BC Housing and the City of Vancouver have partnered with Holborn Properties to redevelop the site. The plan is to replace 224 public housing units with 282 new social housing units, as well as another 10 units for the Musqueam Nation. There will also be a 69-space childcare facility, a neighbourhood house plus a public plaza and park. As part of the City of Vancouver’s rezoning, we’re responsible for 234 of the social housing units. The remaining 48 units will be owned by the City of Vancouver.
The first new social housing building at Little Mountain opened in April 2015. The five-storey building has 47 one-bedroom and six two-bedroom apartments.

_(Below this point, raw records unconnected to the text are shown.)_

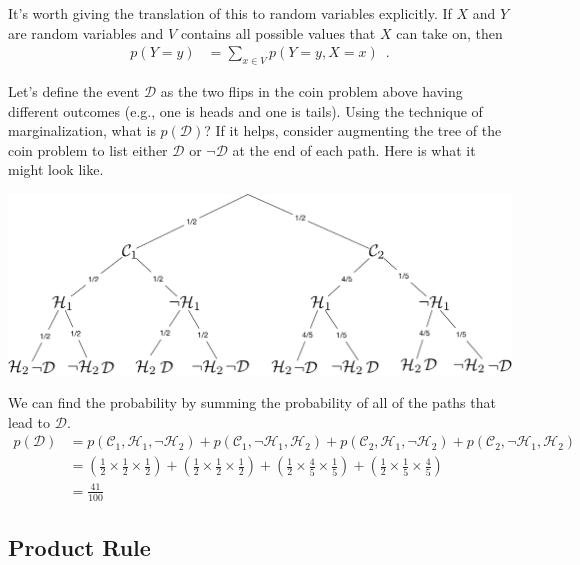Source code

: \documentclass[review_Solutions]{subfiles}
\begin{document}
It's worth giving the translation of this to random variables explicitly.  If $X$ and $Y$ are random variables and $V$ contains all possible values that $X$ can take on, then
\begin{align}
p(Y=y) &= \sum_{x \in V} p(Y=y, X=x) \enspace .
\end{align}

\begin{exercise}
Let's define the event $\mathcal{D}$ as the two flips in the coin problem above having different outcomes (e.g., one is heads and one is tails).  Using the technique of marginalization, what is $p(\mathcal{D})$?  If it helps, consider augmenting the tree of the coin problem to list either $\mathcal{D}$ or $\neg \mathcal{D}$ at the end of each path.  Here is what it might look like.

\begin{center}
\includegraphics[width=0.8\linewidth]{figures/twocoins_with_diff}
\end{center}
\begin{boxedsolution}
We can find the probability by summing the probability of all of the paths that lead to $\mathcal{D}$.
\begin{align}
p(\mathcal{D}) &= p(\mathcal{C}_1, \mathcal{H}_1, \neg \mathcal{H}_2) + p(\mathcal{C}_1,\neg \mathcal{H}_1, \mathcal{H}_2) + p(\mathcal{C}_2, \mathcal{H}_1, \neg \mathcal{H}_2) + p(\mathcal{C}_2,\neg \mathcal{H}_1, \mathcal{H}_2) \nonumber \\
&= \left ( \frac{1}{2} \times \frac{1}{2} \times \frac{1}{2} \right) +  \left ( \frac{1}{2} \times \frac{1}{2} \times \frac{1}{2} \right) +  \left ( \frac{1}{2} \times \frac{4}{5} \times \frac{1}{5} \right) +  \left ( \frac{1}{2} \times \frac{1}{5} \times \frac{4}{5} \right) \nonumber \\
&= \frac{41}{100} \nonumber
\end{align}
\end{boxedsolution}
\end{exercise}


\subsection{Product Rule}
\end{document}

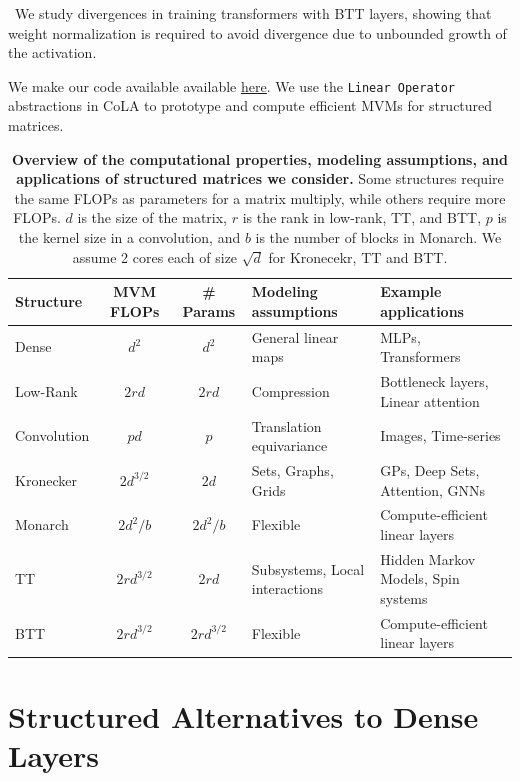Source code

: \documentclass{article}
\theoremstyle{plain}
\theoremstyle{definition}
\theoremstyle{remark}
\begin{document}
\: \textbullet \, We study divergences in training transformers with BTT layers, showing that weight normalization is required to avoid divergence due to unbounded growth of the activation.

We make our code available available \href{https://github.com/shikaiqiu/compute-better-spent}{\underline{here}}. We use the \texttt{Linear Operator} abstractions in
CoLA \citep{potapczynski2024cola} to prototype and compute efficient MVMs for structured matrices.

%



\begin{table}[!t]
\centering
\begin{tabularx}{\textwidth}{l|c|c|l|X}
\toprule
\textbf{Structure} & \textbf{MVM FLOPs} & \textbf{\# Params} & \textbf{Modeling assumptions} & \textbf{Example applications} \\
\midrule
Dense & $d^{2}$ & $d^{2}$ & General linear maps & MLPs, Transformers \\
Low-Rank & $2rd$ & $2rd$ & Compression & Bottleneck layers, Linear attention \\
Convolution & $pd$ & $p$ & Translation equivariance & Images, Time-series \\
Kronecker & $2d^{3/2}$ & $2d$ & Sets, Graphs, Grids & GPs, Deep Sets, Attention, GNNs \\
Monarch & $2d^2/b$ & $2d^2/b$ & Flexible & Compute-efficient linear layers \\
TT & $2 r d^{3/2}$ & $2 r d$ & Subsystems, Local interactions & Hidden Markov Models, Spin systems \\
BTT & $2 r d^{3/2}$ & $2 r d^{3/2}$ & Flexible & Compute-efficient linear layers \\
\bottomrule
\end{tabularx}
\caption{\textbf{Overview of the computational properties, modeling assumptions, and applications of structured matrices we consider.} Some structures require the same FLOPs as parameters for a matrix multiply, while others require more FLOPs. $d$ is the size of the matrix, $r$ is the rank in low-rank, TT, and BTT, $p$ is the kernel size in a convolution, and $b$ is the number of blocks in Monarch. We assume 2 cores each of size $\sqrt{d}$ for Kronecekr, TT and BTT.}
\label{tab:structures_memory_compute}
\end{table}



\section{Structured Alternatives to Dense Layers} 
\label{sec:preliminaries}
\end{document}
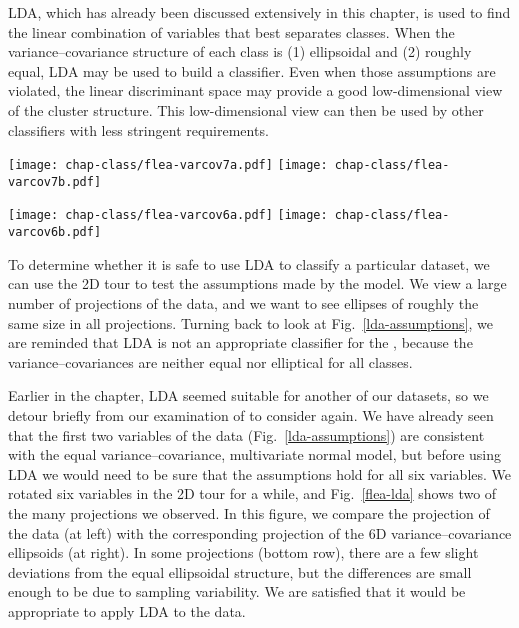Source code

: LDA, which has already been discussed extensively in this chapter, is
used to find the linear combination of variables that best separates
classes.  When the variance--covariance structure of each class is (1)
ellipsoidal and (2) roughly equal, LDA may be used to build a
classifier.  Even when those assumptions are violated, the linear
discriminant space may provide a good low-dimensional view of the
cluster structure.  This low-dimensional view can then be used by
other classifiers with less stringent requirements.

\begin{figure*}[htbp]
\centerline{ {\texttt{[image: chap-class/flea-varcov7a.pdf]}}
 {\texttt{[image: chap-class/flea-varcov7b.pdf]}}}
\smallskip
\centerline{ {\texttt{[image: chap-class/flea-varcov6a.pdf]}}
 {\texttt{[image: chap-class/flea-varcov6b.pdf]}}}
\caption[Evaluating model assumptions for the 6D 
data]{Evaluating model assumptions by comparing scatterplots of the
 data {\bf (left)} with corresponding projections
of 6D normal variance--covariance ellipsoids {\bf (right)}.}
\label{flea-lda}
\end{figure*}

To determine whether it is safe to use LDA to classify a particular
dataset, we can use the 2D tour  to test the
assumptions made by the model.  We view a large number of projections
of the data, and we want to see ellipses of roughly the same size in
all projections.  Turning back to look at Fig.~\ref{lda-assumptions},
we are reminded that LDA is not an appropriate classifier for the
, because the variance--covariances are neither
equal nor elliptical for all classes.

Earlier in the chapter, LDA seemed suitable for another of our
datasets, so we detour briefly from our examination of  to consider  again.  We have already seen
that the first two variables of the  data
(Fig.~\ref{lda-assumptions}) are consistent with the equal
variance--covariance, multivariate normal model, but before using LDA
we would need to be sure that the assumptions hold for all six
variables.  We rotated six variables in the 2D tour for a while,
 and Fig.~\ref{flea-lda} shows two of the many
projections we observed.  In this figure, we compare the projection of
the data (at left) with the corresponding projection of the 6D
variance--covariance ellipsoids (at right). In some projections
(bottom row), there are a few slight deviations from the equal
ellipsoidal structure, but the differences are small enough to be due
to sampling variability.  We are satisfied that it would be
appropriate to apply LDA to the  data.

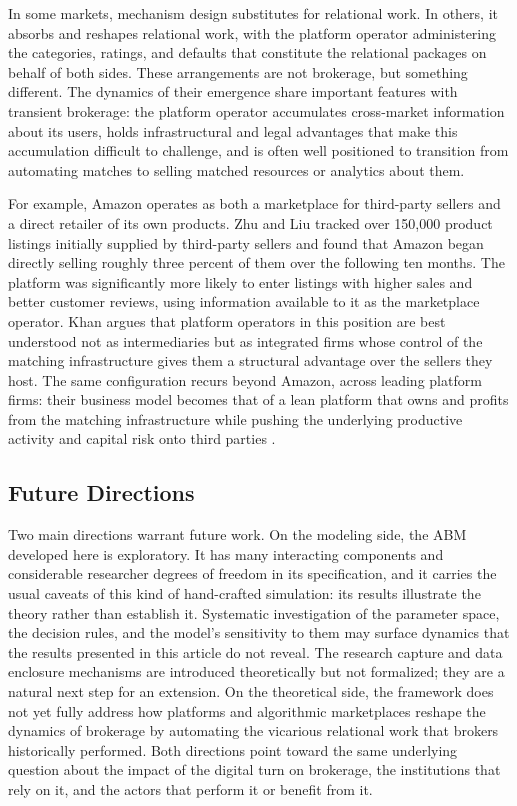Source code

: \documentclass[
]{article}
\begin{document}
In some markets, mechanism design substitutes for relational work. In others, it absorbs and reshapes relational work, with the platform operator administering the categories, ratings, and defaults that constitute the relational packages on behalf of both sides. These arrangements are not brokerage, but something different. The dynamics of their emergence share important features with transient brokerage: the platform operator accumulates cross-market information about its users, holds infrastructural and legal advantages that make this accumulation difficult to challenge, and is often well positioned to transition from automating matches to selling matched resources or analytics about them.

For example, Amazon operates as both a marketplace for third-party sellers and a direct retailer of its own products. Zhu and Liu \autocite*{zhuCompetingComplementorsEmpirical} tracked over 150,000 product listings initially supplied by third-party sellers and found that Amazon began directly selling roughly three percent of them over the following ten months. The platform was significantly more likely to enter listings with higher sales and better customer reviews, using information available to it as the marketplace operator. Khan \autocite*{khanAmazonAntitrustParadox2016,khanSeparationPlatformsCommerce2019} argues that platform operators in this position are best understood not as intermediaries but as integrated firms whose control of the matching infrastructure gives them a structural advantage over the sellers they host. The same configuration recurs beyond Amazon, across leading platform firms: their business model becomes that of a lean platform that owns and profits from the matching infrastructure while pushing the underlying productive activity and capital risk onto third parties \autocite{rahmanRisePlatformBusiness2019}.

\subsection{Future Directions}

Two main directions warrant future work. On the modeling side, the ABM developed here is exploratory. It has many interacting components and considerable researcher degrees of freedom in its specification, and it carries the usual caveats of this kind of hand-crafted simulation: its results illustrate the theory rather than establish it. Systematic investigation of the parameter space, the decision rules, and the model's sensitivity to them may surface dynamics that the results presented in this article do not reveal. The research capture and data enclosure mechanisms are introduced theoretically but not formalized; they are a natural next step for an extension. On the theoretical side, the framework does not yet fully address how platforms and algorithmic marketplaces reshape the dynamics of brokerage by automating the vicarious relational work that brokers historically performed. Both directions point toward the same underlying question about the impact of the digital turn on brokerage, the institutions that rely on it, and the actors that perform it or benefit from it.
\end{document}
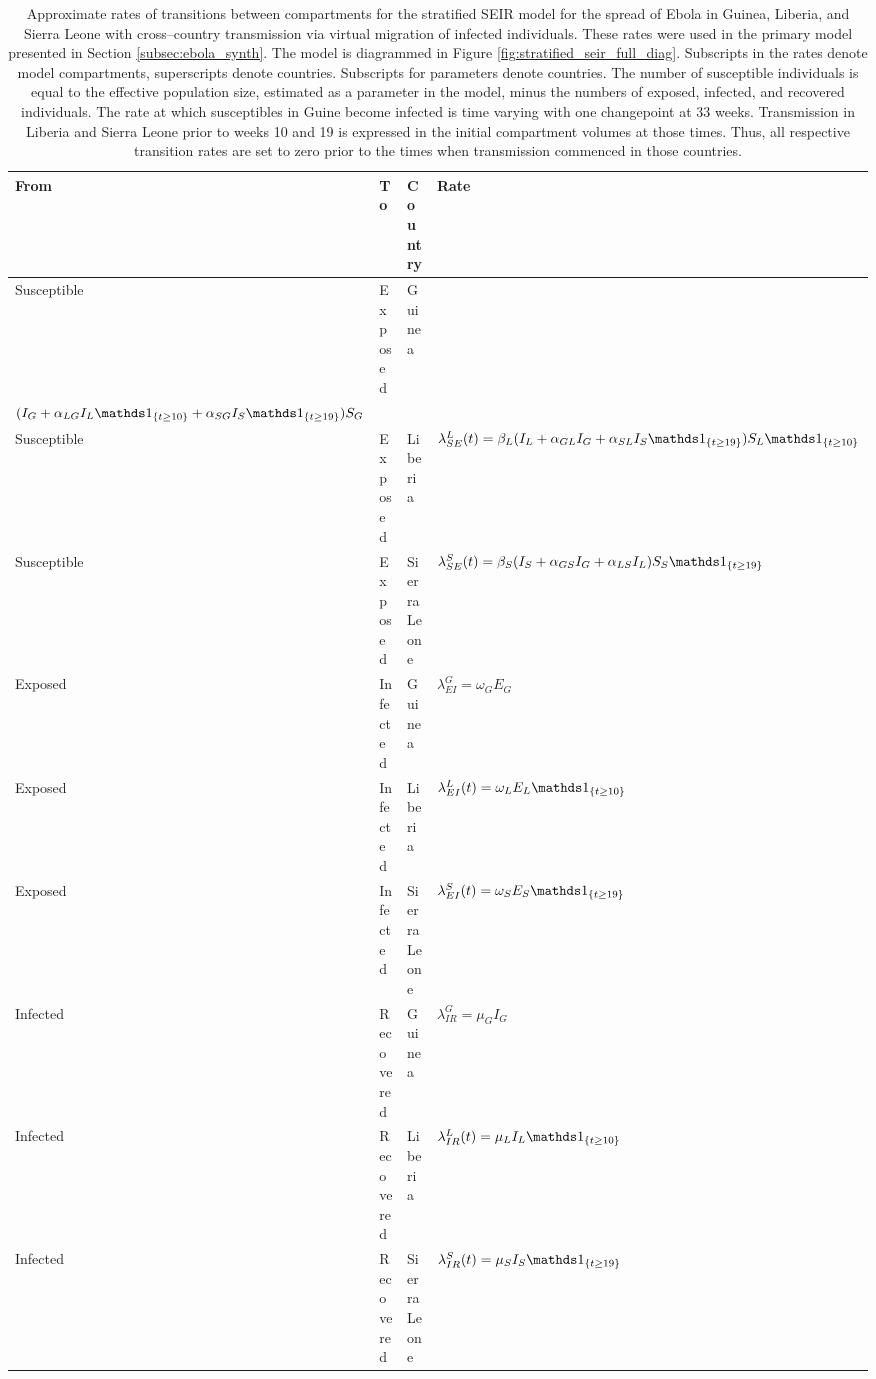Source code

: \begin{table}[htbp]
	\caption[Transmission rates for the stratified SEIR model with virtual migration of infecteds for Ebola in West Africa.]{Approximate rates of transitions between compartments for the stratified SEIR model for the spread of Ebola in Guinea, Liberia, and Sierra Leone with cross--country transmission via virtual migration of infected individuals. These rates were used in the primary model presented in Section \ref{subsec:ebola_synth}. The model is diagrammed in Figure \ref{fig:stratified_seir_full_diag}. Subscripts in the rates denote model compartments, superscripts denote countries. Subscripts for parameters denote countries. The number of susceptible individuals is equal to the effective population size, estimated as a parameter in the model, minus the numbers of exposed, infected, and recovered individuals. The rate at which susceptibles in Guine become infected is time varying with one changepoint at 33 weeks. Transmission in Liberia and Sierra Leone prior to weeks 10 and 19 is expressed in the initial compartment volumes at those times. Thus, all respective transition rates are set to zero prior to the times when transmission commenced in those countries.}
	\label{tab:ebola_synth_rates_approx}
	\centering\footnotesize
	\begin{tabular}{llll}
		\hline
		\textbf{From} & \textbf{To} & \textbf{Country} & \textbf{Rate} \\
		\hline
		Susceptible & Exposed & Guinea & \hspace{-0.7in}\makecell{$ \lambda_{SE}^G(t) = (\beta_G^{(1)} \ind{t<33} + \beta_G^{(2)}\ind{t\geq33})\times $\\
		\hspace{1.25in}$ (I_G + \alpha_{LG}I_L\ind{t\geq10} + \alpha_{SG}I_S\ind{t\geq19})S_G $}\\
		Susceptible & Exposed & Liberia & $ \lambda_{SE}^L(t) = \beta_L(I_L + \alpha_{GL}I_G + \alpha_{SL}I_S\ind{t\geq19})S_L\ind{t\geq10} $\\
		Susceptible & Exposed & Sierra Leone & $ \lambda_{SE}^S(t) = \beta_S(I_S + \alpha_{GS}I_G + \alpha_{LS}I_L)S_S \ind{t\geq19} $ \\
		Exposed & Infected & Guinea & $ \lambda_{EI}^G = \omega_GE_G $\\
		Exposed & Infected & Liberia & $ \lambda_{EI}^L(t) = \omega_LE_L \ind{t\geq10}$ \\
		Exposed & Infected & Sierra Leone & $\lambda_{EI}^S(t) = \omega_SE_S\ind{t\geq19}$ \\
		Infected & Recovered & Guinea & $ \lambda_{IR}^G = \mu_GI_G $ \\
		Infected & Recovered & Liberia & $ \lambda_{IR}^L(t) = \mu_LI_L\ind{t\geq10} $ \\	
		Infected & Recovered & Sierra Leone & $ \lambda_{IR}^S(t) = \mu_SI_S\ind{t\geq19} $ \\
		\hline
	\end{tabular}
\end{table}

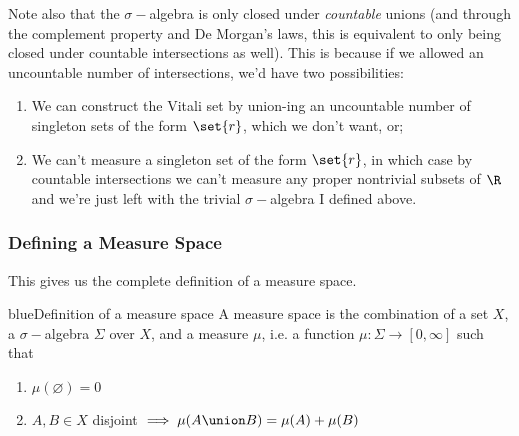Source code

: \documentclass[./analysis.tex]{subfiles}
\begin{document}
    Note also that the $\sigma-$algebra is only closed under \emph{countable} unions (and through the complement property and De Morgan's laws, this is equivalent to only being closed under countable intersections as well). This is because if we allowed an uncountable number of intersections, we'd have two possibilities:

    \begin{enumerate}
        \item We can construct the Vitali set by union-ing an uncountable number of singleton sets of the form $\set{r}$, which we don't want, or;
        \item We can't measure a singleton set of the form $\set{r}$, in which case by countable intersections we can't measure any proper nontrivial subsets of $\R$ and we're just left with the trivial $\sigma-$algebra I defined above.
    \end{enumerate}




    \subsubsection{Defining a Measure Space}
    This gives us the complete definition of a measure space.

    \begin{mycolorbox}{blue}{Definition of a measure space}
        A measure space is the combination of a set $X$, a $\sigma-$algebra $\Sigma$ over $X$, and a measure $\mu$, i.e. a function $\mu: \Sigma \to [0, \infty]$ such that

        \begin{enumerate}
            \item $\mu(\varnothing) = 0$
            \item $A, B \in X$ disjoint $\implies \mu(A \union B) = \mu(A) + \mu(B)$
        \end{enumerate}
    \end{mycolorbox}
\end{document}
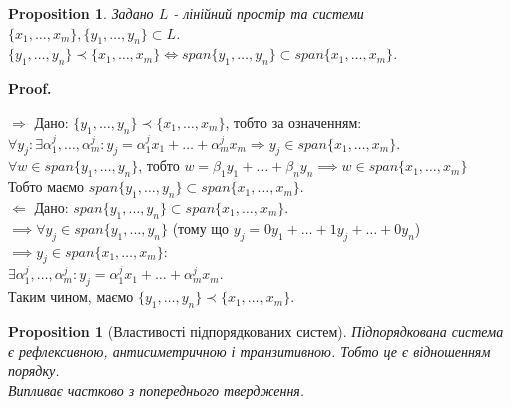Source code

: \documentclass[a4paper, 10pt]{article}
\makeatletter
\def\qed{$\blacksquare$}
\def\rightproof{$\boxed{\Rightarrow}$ }
\def\leftproof{$\boxed{\Leftarrow}$ }
\theoremstyle{theoremdd}
\theoremstyle{theoremdd}
\theoremstyle{theoremdd}
\theoremstyle{theoremdd}
\theoremstyle{theoremdd}
\newtheorem{proposition}[theorem]{Proposition}
\theoremstyle{theoremdd}
\theoremstyle{theoremdd}
\theoremstyle{theoremdd}
\renewenvironment{proof}[1][Proof.\\]{\par
\pushQED{\hfill \qed}%
\normalfont \topsep6\p@\@plus6\p@\relax
\trivlist
\item\relax
{\bfseries
#1\@addpunct{.}}\hspace\labelsep\ignorespaces
}{%
\popQED\endtrivlist\@endpefalse
}
\makeatother
\begin{document}
	\begin{proposition}
	Задано $L$ - лінійний простір та системи $\{x_1,\dots,x_m\}, \{y_1,\dots,y_n\} \subset L$.\\
	$\{y_1, \dots, y_n \} \prec \{x_1, \dots, x_m \} \iff span \{y_1, \dots, y_n\} \subset span \{x_1, \dots, x_m \}$.
	\end{proposition}
	
	\begin{proof}
	\rightproof Дано: $\{y_1, \dots, y_n \} \prec \{x_1, \dots, x_m \}$, тобто за означенням:\\
	$\forall y_j: \exists \alpha^j_1, \dots, \alpha^j_m: y_j = \alpha^j_1 x_1 + \dots + \alpha^j_m x_m \Rightarrow y_j \in span\{x_1, \dots, x_m\}$.\\
	$\forall w \in span\{y_1, \dots, y_n\}$, тобто $w = \beta_1 y_1 + \dots + \beta_n y_n \implies w \in span\{x_1, \dots, x_m\}$\\
	Тобто маємо $span \{y_1, \dots, y_n\} \subset span \{x_1, \dots, x_m \}$.
	\bigskip \\
	\leftproof Дано: $span \{y_1, \dots, y_n\} \subset span \{x_1, \dots, x_m \}$.\\
	$\implies \forall y_j \in span \{y_1, \dots, y_n \}$ \hspace{0.2cm}(тому що $y_j = 0y_1 + \dots + 1 y_j + \dots + 0 y_n$)\hspace{0.2cm} $\implies y_j \in span\{x_1,\dots,x_m\}$:\\
	$\exists \alpha^j_1, \dots, \alpha^j_m: y_j = \alpha^j_1 x_1 + \dots + \alpha^j_m x_m$.\\
	Таким чином, маємо $\{y_1, \dots, y_n \} \prec \{x_1, \dots, x_m \}$.
	\end{proof}
	
	\begin{proposition}[Властивості підпорядкованих систем]
	Підпорядкована система є рефлексивною, антисиметричною і транзитивною. Тобто це є відношенням порядку.\\
	\textit{Випливає частково з попереднього твердження.}
	\end{proposition}
	
\end{document}
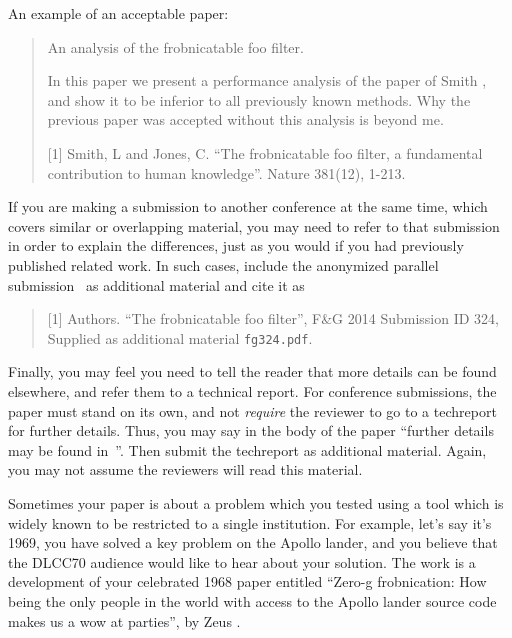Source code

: An example of an acceptable paper:

\begin{quote}
\begin{center}
An analysis of the frobnicatable foo filter.
\end{center}

In this paper we present a performance analysis of the paper of Smith \etal [1], and show it to be inferior to all previously known methods.
Why the previous paper was accepted without this analysis is beyond me.

[1] Smith, L and Jones, C. ``The frobnicatable foo filter, a fundamental contribution to human knowledge''. Nature 381(12), 1-213.
\end{quote}

If you are making a submission to another conference at the same time, which covers similar or overlapping material, you may need to refer to that submission in order to explain the differences, just as you would if you had previously published related work.
In such cases, include the anonymized parallel submission~\cite{Authors14} as additional material and cite it as
\begin{quote}
[1] Authors. ``The frobnicatable foo filter'', F\&G 2014 Submission ID 324, Supplied as additional material {\tt fg324.pdf}.
\end{quote}

Finally, you may feel you need to tell the reader that more details can be found elsewhere, and refer them to a technical report.
For conference submissions, the paper must stand on its own, and not {\em require} the reviewer to go to a techreport for further details.
Thus, you may say in the body of the paper ``further details may be found in~\cite{Authors14b}''.  Then submit the techreport as additional material.
Again, you may not assume the reviewers will read this material.

Sometimes your paper is about a problem which you tested using a tool which is widely known to be restricted to a single institution.
For example, let's say it's 1969, you have solved a key problem on the Apollo lander, and you believe that the DLCC70 audience would like to hear about your solution.
The work is a development of your celebrated 1968 paper entitled ``Zero-g frobnication: How being the only people in the world with access to the Apollo lander source code makes us a wow at parties'', by Zeus \etal.

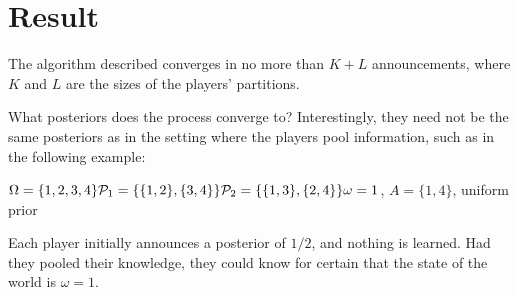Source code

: \section*{Result}
The algorithm described converges in no more than $K+L$ announcements, where $K$ and $L$ are the sizes of the players' partitions.

What posteriors does the process converge to? Interestingly, they need not be the same posteriors as in the setting where the players pool information, such as in the following example:

$\Omega=\{1,2,3,4\}\\\mathcal{P}_1=\{\{1,2\},\{3,4\}\}\\\mathcal{P}_2=\{\{1,3\},\{2,4\}\}\\\omega=1$, $A=\{1,4\}$, uniform prior

Each player initially announces a posterior of $1/2$, and nothing is learned.  Had they pooled their knowledge, they could know for certain that the state of the world is $\omega=1$.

Managed by More Than a Roof, the building also includes an amenity room, a community garden, patio space, a bicycle and scooter storage room and a weekly, low-cost food program for residents.
Any replacement social housing units above and beyond those allocated to returning residents will be rented at rates no higher than rents that are affordable to households with incomes below CMHC’s Housing Income Limits.
For the latest news, visit Little Mountain Vancouver.
Process & Consultation
The original Little Mountain site was Vancouver's oldest public housing development, and had aging buildings on underused land. We signed a Memorandum of Understanding with the City of Vancouver in June 2007 to redevelop this 15-acre property, which is located next to Queen Elizabeth Park.
Working in partnership with the private and non-profit sectors, the vision of the redevelopment is to create new, safe, accessible housing, with a mix of subsidized and market housing, along with community facilities and other neighbourhood amenities.
Proceeds from the Little Mountain redevelopment are being reinvested by partnering with eight municipalities across the province to build 2,100 units of supportive housing. This includes a partnership with the City to build about 1,500 units on 14 city-owned sites, most of which are now open or are in development. Supportive housing helps people with mental health, addiction and other chronic conditions.
Original residents of the property were relocated according to the Guiding Principles for Resident Relocation . These principles guarantee that residents have first choice to return to Little Mountain once the redevelopment is completed.